The Yellow Kid est confronté à un gramophone dont le pavillon émet des paroles gravées sur un disque. Or, le gramophone se tait soudain. Stupeur du gamin qui laisse échapper une bulle, comme pour compenser le silence de la mécanique. Chassé croisé. En vérité, les choses ne sont pas si simples, car voilà que sort de la boîte du gramophone un perroquet bavard… autre sorte de mécanique. Cette séquence rapportée par un historien de la BD, Thierry Smolderen, est un document de première importance. Elle nous montre que les paroles du Yellow Kid connaissent un changement de statut sémiologique. Elles étaient incorporées au personnage, qui les englobait, les voici qui s’émancipent du personnage. Autre idée : le perroquet est une mécanique ventriloque qui s’ex-prime, à moins que le phonographe soit un artefact atteint de psittacisme.
Autre exemple tiré du Yellow Kid :

Le ballon du perroquet est une sorte d’ectoplasme, un double parolier du personnage qui parle. Presque une émanation. D’une manière générale, l’appendice qui relie les paroles au personnage donne le sentiment qu’on a affaire à une sorte d’extravasement (ce qu’on a vu, plus haut, avec Milou jaillissant de sa jarre). Haddock (toujours lui) donne à cet égard et, à de certains moments, le sentiment qu’il se répand littéralement.


Tintin au Tibet, planche 14, cases 13 et 14.

Remarque : Certains ballons sont trop chargés. Ce qui est rare chez Hergé. Mais, chez  son ami et collègue Edgar Jacobs, dont les scénarii sont si complexes qu’ils nécessitent beaucoup d’explications, les phylactères relèguent parfois le dessin à un rôle subalterne. 

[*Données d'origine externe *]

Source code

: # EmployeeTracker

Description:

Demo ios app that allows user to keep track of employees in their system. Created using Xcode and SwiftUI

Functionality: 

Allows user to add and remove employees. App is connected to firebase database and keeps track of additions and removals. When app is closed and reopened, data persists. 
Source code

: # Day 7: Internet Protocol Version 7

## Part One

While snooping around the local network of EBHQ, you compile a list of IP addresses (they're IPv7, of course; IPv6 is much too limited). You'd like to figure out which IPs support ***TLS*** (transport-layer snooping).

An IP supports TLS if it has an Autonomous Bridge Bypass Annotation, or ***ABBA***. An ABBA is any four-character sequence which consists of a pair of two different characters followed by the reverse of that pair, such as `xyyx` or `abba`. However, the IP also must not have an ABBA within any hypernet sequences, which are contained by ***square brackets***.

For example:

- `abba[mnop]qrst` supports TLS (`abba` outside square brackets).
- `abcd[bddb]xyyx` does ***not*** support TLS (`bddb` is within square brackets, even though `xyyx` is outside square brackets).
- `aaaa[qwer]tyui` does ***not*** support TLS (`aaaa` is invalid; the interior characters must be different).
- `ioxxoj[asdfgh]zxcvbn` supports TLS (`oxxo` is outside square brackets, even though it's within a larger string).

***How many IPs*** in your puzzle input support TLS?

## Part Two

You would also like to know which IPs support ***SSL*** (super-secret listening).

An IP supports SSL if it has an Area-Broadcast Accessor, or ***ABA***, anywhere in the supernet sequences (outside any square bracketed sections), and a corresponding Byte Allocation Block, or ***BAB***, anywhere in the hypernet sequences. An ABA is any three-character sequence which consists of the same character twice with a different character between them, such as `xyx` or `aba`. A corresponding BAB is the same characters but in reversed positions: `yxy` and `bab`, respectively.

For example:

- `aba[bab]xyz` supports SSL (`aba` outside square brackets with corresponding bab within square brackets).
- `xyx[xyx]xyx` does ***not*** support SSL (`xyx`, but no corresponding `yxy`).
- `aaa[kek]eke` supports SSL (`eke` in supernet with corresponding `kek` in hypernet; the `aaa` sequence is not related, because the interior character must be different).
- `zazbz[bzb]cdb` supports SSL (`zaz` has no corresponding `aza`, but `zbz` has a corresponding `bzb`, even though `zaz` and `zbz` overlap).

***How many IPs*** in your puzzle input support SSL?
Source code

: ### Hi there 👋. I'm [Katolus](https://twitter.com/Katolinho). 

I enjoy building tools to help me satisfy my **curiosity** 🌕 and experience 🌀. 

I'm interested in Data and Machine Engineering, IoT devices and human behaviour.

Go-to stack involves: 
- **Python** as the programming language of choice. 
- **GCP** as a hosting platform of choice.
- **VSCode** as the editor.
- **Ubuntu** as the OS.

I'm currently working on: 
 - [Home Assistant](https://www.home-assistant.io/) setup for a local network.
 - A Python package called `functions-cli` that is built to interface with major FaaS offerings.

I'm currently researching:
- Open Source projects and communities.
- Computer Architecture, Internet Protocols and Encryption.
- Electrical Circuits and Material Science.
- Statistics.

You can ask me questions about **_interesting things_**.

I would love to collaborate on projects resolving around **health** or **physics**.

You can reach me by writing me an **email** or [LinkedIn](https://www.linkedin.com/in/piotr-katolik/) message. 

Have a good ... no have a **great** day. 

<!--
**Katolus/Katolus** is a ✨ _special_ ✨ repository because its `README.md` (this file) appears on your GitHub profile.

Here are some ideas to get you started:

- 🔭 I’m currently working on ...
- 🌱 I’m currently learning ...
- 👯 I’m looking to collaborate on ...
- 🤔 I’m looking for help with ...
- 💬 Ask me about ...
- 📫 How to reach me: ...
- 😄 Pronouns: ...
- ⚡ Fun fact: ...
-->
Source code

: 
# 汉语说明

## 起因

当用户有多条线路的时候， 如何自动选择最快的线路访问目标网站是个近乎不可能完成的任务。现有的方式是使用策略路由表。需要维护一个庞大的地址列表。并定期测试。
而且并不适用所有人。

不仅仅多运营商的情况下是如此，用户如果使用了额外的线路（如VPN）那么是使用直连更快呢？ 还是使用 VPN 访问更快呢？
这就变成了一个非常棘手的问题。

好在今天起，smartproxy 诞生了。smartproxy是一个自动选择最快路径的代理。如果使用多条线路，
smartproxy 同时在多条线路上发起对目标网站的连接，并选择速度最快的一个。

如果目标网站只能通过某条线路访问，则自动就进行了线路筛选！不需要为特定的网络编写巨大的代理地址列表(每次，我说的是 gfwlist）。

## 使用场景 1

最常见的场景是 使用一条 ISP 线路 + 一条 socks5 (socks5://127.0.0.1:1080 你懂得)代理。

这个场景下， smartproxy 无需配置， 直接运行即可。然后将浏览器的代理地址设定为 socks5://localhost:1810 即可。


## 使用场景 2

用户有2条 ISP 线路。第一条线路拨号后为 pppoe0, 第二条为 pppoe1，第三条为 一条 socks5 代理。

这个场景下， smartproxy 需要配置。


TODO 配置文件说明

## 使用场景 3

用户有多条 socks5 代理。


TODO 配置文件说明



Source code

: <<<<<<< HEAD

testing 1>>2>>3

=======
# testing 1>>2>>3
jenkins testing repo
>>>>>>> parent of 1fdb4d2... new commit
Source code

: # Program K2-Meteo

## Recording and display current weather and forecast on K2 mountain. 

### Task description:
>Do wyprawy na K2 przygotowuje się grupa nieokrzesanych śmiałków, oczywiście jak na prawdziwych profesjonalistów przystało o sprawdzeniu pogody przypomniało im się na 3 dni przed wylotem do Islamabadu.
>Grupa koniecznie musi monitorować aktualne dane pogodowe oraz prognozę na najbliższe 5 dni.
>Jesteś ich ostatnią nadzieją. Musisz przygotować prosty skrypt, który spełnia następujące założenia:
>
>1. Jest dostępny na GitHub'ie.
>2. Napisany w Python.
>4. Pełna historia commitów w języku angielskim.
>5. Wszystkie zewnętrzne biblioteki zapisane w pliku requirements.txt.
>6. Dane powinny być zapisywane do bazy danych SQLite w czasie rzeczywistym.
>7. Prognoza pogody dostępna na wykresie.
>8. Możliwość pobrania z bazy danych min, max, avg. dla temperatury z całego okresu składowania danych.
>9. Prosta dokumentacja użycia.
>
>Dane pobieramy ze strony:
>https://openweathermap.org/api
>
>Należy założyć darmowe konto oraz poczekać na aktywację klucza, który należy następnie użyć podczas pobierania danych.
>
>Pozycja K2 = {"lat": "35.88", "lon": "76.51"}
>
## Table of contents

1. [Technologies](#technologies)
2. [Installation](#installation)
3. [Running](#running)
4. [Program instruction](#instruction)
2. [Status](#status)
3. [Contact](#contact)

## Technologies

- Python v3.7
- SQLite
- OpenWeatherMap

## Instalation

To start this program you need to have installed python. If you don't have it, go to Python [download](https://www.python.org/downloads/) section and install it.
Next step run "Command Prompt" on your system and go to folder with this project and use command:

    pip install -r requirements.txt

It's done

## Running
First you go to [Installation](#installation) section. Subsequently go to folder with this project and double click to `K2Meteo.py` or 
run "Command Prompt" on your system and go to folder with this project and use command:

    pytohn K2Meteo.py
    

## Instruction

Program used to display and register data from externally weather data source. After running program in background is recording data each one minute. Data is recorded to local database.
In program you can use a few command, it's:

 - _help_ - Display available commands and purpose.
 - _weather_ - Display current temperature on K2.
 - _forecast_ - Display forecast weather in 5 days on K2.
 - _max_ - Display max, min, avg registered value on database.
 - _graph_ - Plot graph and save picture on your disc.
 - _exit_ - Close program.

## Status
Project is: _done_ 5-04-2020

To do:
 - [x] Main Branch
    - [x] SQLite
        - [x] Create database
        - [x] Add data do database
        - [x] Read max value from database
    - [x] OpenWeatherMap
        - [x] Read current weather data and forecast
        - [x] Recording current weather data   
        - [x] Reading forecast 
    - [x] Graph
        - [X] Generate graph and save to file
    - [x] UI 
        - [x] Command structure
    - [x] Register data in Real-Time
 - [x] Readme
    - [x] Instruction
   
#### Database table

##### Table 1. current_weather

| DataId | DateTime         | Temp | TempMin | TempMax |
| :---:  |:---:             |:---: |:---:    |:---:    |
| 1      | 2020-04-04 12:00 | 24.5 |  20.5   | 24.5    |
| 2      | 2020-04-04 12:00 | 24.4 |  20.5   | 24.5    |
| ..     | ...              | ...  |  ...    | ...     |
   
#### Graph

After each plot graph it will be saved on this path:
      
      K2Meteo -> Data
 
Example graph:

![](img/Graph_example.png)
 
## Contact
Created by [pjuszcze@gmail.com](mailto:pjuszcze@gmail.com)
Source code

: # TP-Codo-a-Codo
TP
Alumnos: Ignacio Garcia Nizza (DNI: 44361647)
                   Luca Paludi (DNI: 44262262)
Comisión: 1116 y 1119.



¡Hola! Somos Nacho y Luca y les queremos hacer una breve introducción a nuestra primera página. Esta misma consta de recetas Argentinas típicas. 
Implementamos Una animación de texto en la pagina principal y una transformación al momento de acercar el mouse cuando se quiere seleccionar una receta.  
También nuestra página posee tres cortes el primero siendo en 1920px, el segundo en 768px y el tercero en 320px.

Edgar P. Jacobs, La Marque jaune,  planche 22, cases 4 et 6.

Autre  exemple, Tardi adaptateur de Léo Malet (l’auteur de polars) :


Tardi,120, rue de la gare, planche 103, cases 4, 5, 6.

En ces occurrences, nous avons sous forme de BD, une résurgence du récit illustré, voire, plus subtilement, du roman tout court où le dessin correspondrait aux disdascalies de son adaptation. 
Revenons à Hergé. Le ballon se prête aux trois régimes paroliers que sont la communication, l’émotion extériorisée, l’émotion intériorisée 

1 - La communication : par exemple, les questions /réponses.


Les Bijoux de la Castafiore, planche 37, case 6.

(Hergé ne rate pas une occasion de mettre en valeur la profonde imbécillité des Dupondt, ce qui est ici fort délectable). 

2 - L’émotion extériorisée : ce peut être l’injure (ce qui est lancé à la face de l’autre comme pour l’atteindre : to injury). On pourrait parler d’expectoration.


Coke en stock, planche 49, 9, 10, 11.

Faisons-nous pédant : en latin le verbe expectorare signifie chasser du cœur, notamment la colère. Cela, ensuite, voudra dire « cracher », au sens de d’avouer ce qu’on a sur le cœur. Ici Haddock crache ses invectives (comme on crache son venin) en se dotant précisément d’un facilitateur : un haut parleur (qui équivaut à l’appendice d’un ballon).

3 - L’émotion montrée, mais non articulée, autrement dit le retentissement intérieur.  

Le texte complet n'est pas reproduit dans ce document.